One of my favorite books of all time is Heart of the Country by Greg Matthews, but I haven’t been able to get more than a few pages into anything else he’s written.

The only prolific writer who hasn’t disappointed me is David L. Martin, and he’s written literary-type stuff as well as thrillers. It’s all different, and all good.

Tim Powers.

Book I loved: The Drawing of the Dark.

Book I hated: Every other single word he set to print.

Isabel Allende.

Of Love and Shadows moved me and addressed issues I’d never seen addressed in fiction before. Loved it. So much I plan to read it again, only in Spanish.

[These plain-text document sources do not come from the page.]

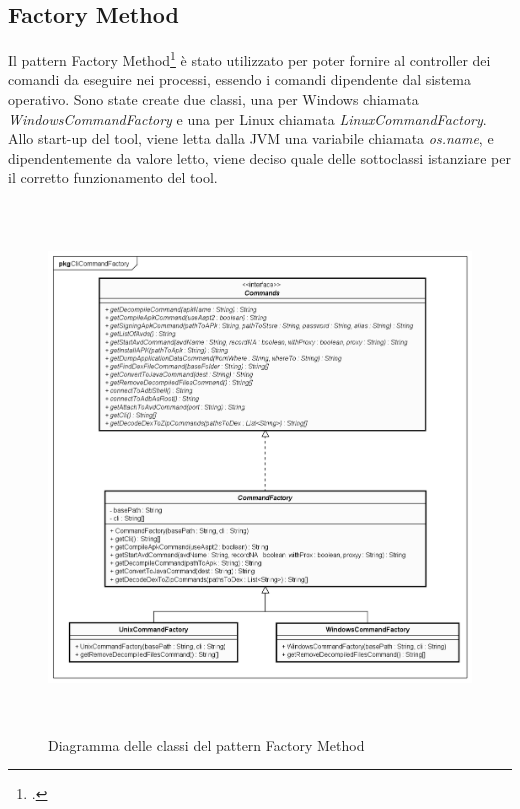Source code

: \newpage
\subsection{Factory Method}\label{subsec:factory-method}
Il pattern Factory Method\footcite{womak:factory-method} è stato utilizzato per poter fornire al controller dei comandi da eseguire nei processi, essendo i comandi dipendente dal sistema operativo. Sono state create due classi, una per Windows chiamata \textit{WindowsCommandFactory} e una per Linux chiamata \textit{LinuxCommandFactory}.
Allo start-up del tool, viene letta dalla JVM una variabile chiamata \textit{os.name}, e dipendentemente da valore letto, viene deciso quale delle sottoclassi istanziare per il corretto funzionamento del tool.
\begin{figure}[H]
    \centering
    \includegraphics[width=14cm, height=14cm]{./immagini/diagrammi_uml/CommandFactory.png}
    \caption{Diagramma delle classi del pattern Factory Method}\label{fig:factory-method}
\end{figure}
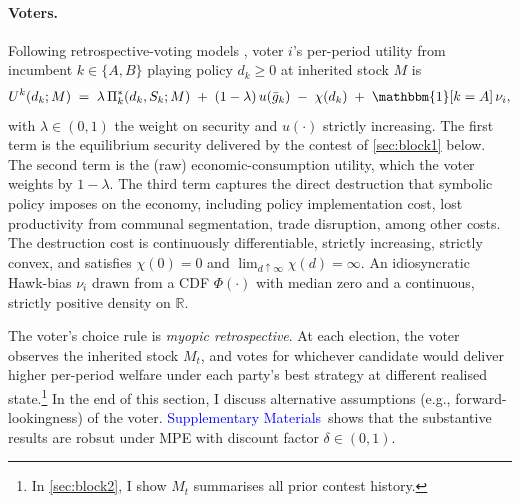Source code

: \documentclass[11pt,twoside]{extarticle}
\newcommand{\suppmat}{\textcolor{blue}{Supplementary Materials}}
\begin{document}
\paragraph{Voters.} 
Following retrospective-voting models \citep*{lindbeckBalancedbudgetRedistributionOutcome1987}, voter $i$'s per-period utility from incumbent $k\in\{A,B\}$ playing policy $d_k\ge 0$ at inherited stock $M$ is
\begin{equation}\label{eq:utility_v3}
    U^k(d_k;M)\;=\;\lambda\,\Pi_k^*(d_k,S_k;M)\;+\;(1-\lambda)\,u(\bar g_k)\;-\;\chi(d_k)\;+\;\mathbbm{1}[k=A]\,\nu_i,
\end{equation}
with $\lambda\in(0,1)$ the weight on security and $u(\cdot)$ strictly increasing. 
The first term is the equilibrium security delivered by the contest of \autoref{sec:block1} below. 
The second term is the (raw) economic-consumption utility, which the voter weights by $1-\lambda$. 
The third term captures the direct destruction that symbolic policy imposes on the economy, including policy implementation cost, lost productivity from communal segmentation, trade disruption, among other costs.
The destruction cost is continuously differentiable, strictly increasing, strictly convex, and satisfies $\chi(0)=0$ and $\lim_{d\uparrow\infty}\chi(d)=\infty$.
An idiosyncratic Hawk-bias $\nu_i$ drawn from a CDF $\Phi(\cdot)$ with median zero and a continuous, strictly positive density on $\mathbb R$. 

The voter's choice rule is \emph{myopic retrospective}. At each election, the voter observes the inherited stock $M_t$, and votes for whichever candidate would deliver higher per-period welfare under each party's best strategy at different realised state.\footnote{In \autoref{sec:block2}, I show $M_t$ summarises all prior contest history.} In the end of this section, I discuss alternative assumptions (e.g., forward-lookingness) of the voter. \suppmat~shows that the substantive results are robsut under MPE with discount factor $\delta\in(0,1)$.

\end{document}
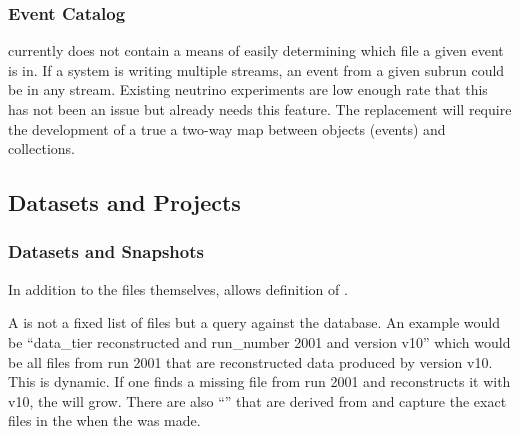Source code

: \documentclass[../main-v1.tex]{subfiles}
\begin{document}
\subsubsection{Event Catalog}
 currently does not contain a means of easily determining which file a given event is in.  If a  system is writing multiple streams, an event from a given subrun could be in any stream.   Existing neutrino experiments are low enough rate that this has not been an issue but  already needs this feature.
The  replacement will require the development of a true a two-way map between objects (events) and collections. 

 


\subsection{Datasets and Projects}

\subsubsection{Datasets and Snapshots}

In addition to the files themselves,  allows %
definition of .


A   is not a fixed list of files but a query against the  database. An example would be ``data\_tier reconstructed and run\_number 2001 and version v10'' which would be all files from run 2001 that are reconstructed data produced by version v10. This  is dynamic. If one finds a missing file from run 2001 
and reconstructs it with v10, the  will grow. There are also  ``'' that are derived from  and capture the exact files in the  when the  was made.
\end{document}
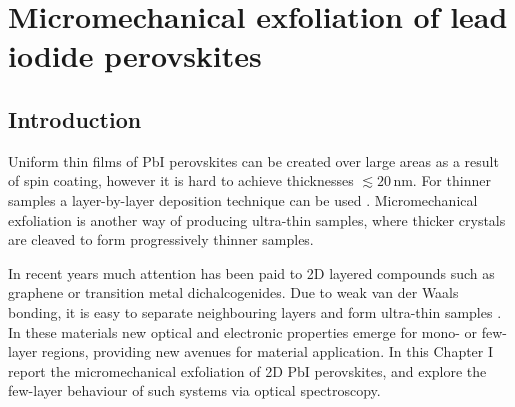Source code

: 
\chapter{Micromechanical exfoliation of lead iodide perovskites}

\graphicspath{{Chapter5/Figures/}}


\section{Introduction}
Uniform thin films of PbI perovskites can be created over large areas as a result of spin coating, however it is hard to achieve thicknesses $\lesssim20$\,nm. For thinner samples a layer-by-layer deposition technique can be used \cite{Era2000, Matsui2002}. Micromechanical exfoliation is another way of producing ultra-thin samples, where thicker crystals are cleaved to form progressively thinner samples.

In recent years much attention has been paid to 2D layered compounds such as graphene or transition metal dichalcogenides. Due to weak van der Waals bonding, it is easy to separate neighbouring layers and form ultra-thin samples \cite{Novoselov2004, Blake2007, Ni2007, Splendiani2010, Castellanos-Gomez2010, Tonndorf2013}. In these materials new optical and electronic properties emerge for mono- or few-layer regions, providing new avenues for material application. In this Chapter I report the micromechanical exfoliation of 2D PbI perovskites, and explore the few-layer behaviour of such systems via optical spectroscopy.

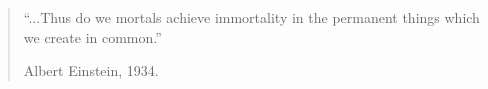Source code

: \documentclass[letterpaper,11pt]{report}
\begin{document}
\bigskip
\bigskip
\bigskip




\begin{quote}
    ``...Thus do we mortals achieve immortality in the permanent things which we create in common.''

    \hfill Albert Einstein, 1934.
\end{quote}
\newpage

\tableofcontents
{}
\setcounter{page}{1}











\appendix





\end{document}
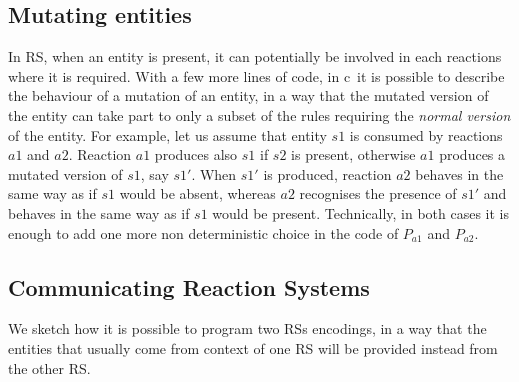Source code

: \subsection{Mutating entities} 
In RS, when an entity is present, it can potentially be involved in each reactions where it is required.
With a few more lines of code, in c\CNA~it is possible to describe the behaviour of a mutation of 
an entity, in a way that the mutated version of the entity can take 
part to only a subset of the rules requiring  the  \emph{normal version} of the entity.
For example, let us assume that entity $s1$ is consumed by reactions $a1$ and $a2$.
Reaction $a1$ produces also $s1$ if $s2$ is present, otherwise $a1$ produces a mutated version of $s1$, 
say $s1'$.
When $s1'$ is produced, reaction $a2$ behaves in the same way as if $s1$ would be absent, whereas $a2$
recognises the presence of $s1'$ and behaves in the same way as if $s1$ would be present.
Technically, in both cases it is enough to add one more non 
deterministic choice in the code of $P_{a1}$ and $P_{a2}$. 


\subsection{Communicating Reaction Systems} 
We sketch how it is possible to program two RSs encodings, in a way that 
the entities that usually come from context of one RS will be provided instead from the other RS. 


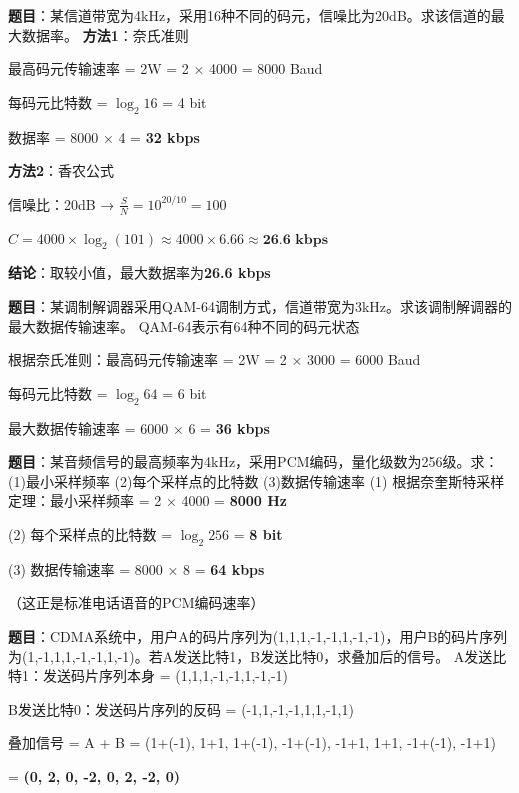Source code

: \begin{examplebox}
\textbf{题目}：某信道带宽为4kHz，采用16种不同的码元，信噪比为20dB。求该信道的最大数据率。
\tcblower
\textbf{方法1}：奈氏准则

最高码元传输速率 = 2W = 2 × 4000 = 8000 Baud

每码元比特数 = $\log_2 16$ = 4 bit

数据率 = 8000 × 4 = \textbf{32 kbps}

\textbf{方法2}：香农公式

信噪比：20dB → $\frac{S}{N} = 10^{20/10} = 100$

$C = 4000 \times \log_2(101) \approx 4000 \times 6.66 \approx \textbf{26.6 kbps}$

\textbf{结论}：取较小值，最大数据率为\textbf{26.6 kbps}
\end{examplebox}

\begin{examplebox}
\textbf{题目}：某调制解调器采用QAM-64调制方式，信道带宽为3kHz。求该调制解调器的最大数据传输速率。
\tcblower
QAM-64表示有64种不同的码元状态

根据奈氏准则：最高码元传输速率 = 2W = 2 × 3000 = 6000 Baud

每码元比特数 = $\log_2 64$ = 6 bit

最大数据传输速率 = 6000 × 6 = \textbf{36 kbps}
\end{examplebox}

\begin{examplebox}
\textbf{题目}：某音频信号的最高频率为4kHz，采用PCM编码，量化级数为256级。求：(1)最小采样频率 (2)每个采样点的比特数 (3)数据传输速率
\tcblower
(1) 根据奈奎斯特采样定理：最小采样频率 = 2 × 4000 = \textbf{8000 Hz}

(2) 每个采样点的比特数 = $\log_2 256$ = \textbf{8 bit}

(3) 数据传输速率 = 8000 × 8 = \textbf{64 kbps}

（这正是标准电话语音的PCM编码速率）
\end{examplebox}

\begin{examplebox}
\textbf{题目}：CDMA系统中，用户A的码片序列为(1,1,1,-1,-1,1,-1,-1)，用户B的码片序列为(1,-1,1,1,-1,-1,1,-1)。若A发送比特1，B发送比特0，求叠加后的信号。
\tcblower
A发送比特1：发送码片序列本身 = (1,1,1,-1,-1,1,-1,-1)

B发送比特0：发送码片序列的反码 = (-1,1,-1,-1,1,1,-1,1)

叠加信号 = A + B = (1+(-1), 1+1, 1+(-1), -1+(-1), -1+1, 1+1, -1+(-1), -1+1)

= \textbf{(0, 2, 0, -2, 0, 2, -2, 0)}
\end{examplebox}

The Infinite Plan? Yes, Isabel, we GET. IT. You live in America now, proven by paragraph upon paragraph which only purpose seems to be demonstrating that you can “develop” American characters. Trying too too hard. Distracting. Frustrating. Never made it through the book.

Brett Easton Ellis

American Psycho: Genius. Everything else he’s ever written, not so much, but The Informers and Glamorama sucked especially hard.

Chuck Palahniuk

Fight Club: Brilliant. Choke: ass.

John Crowley.

I passionately love “Little, Big” and have read it about once a year for the past 15, but have never managed to get more than a few dozen pages into anything else he’s written.

Also, I eagerly await just about everything Barbara Mertz writes as Elizabeth Peters, particularly her Amelia Peabody books, but cannot manage a single book she’s written as Barbara Michaels - they just bore me to death.

And Tim Powers - love “The Drawing of the Dark” and “On Stranger Tides”, can’t abide any of his others.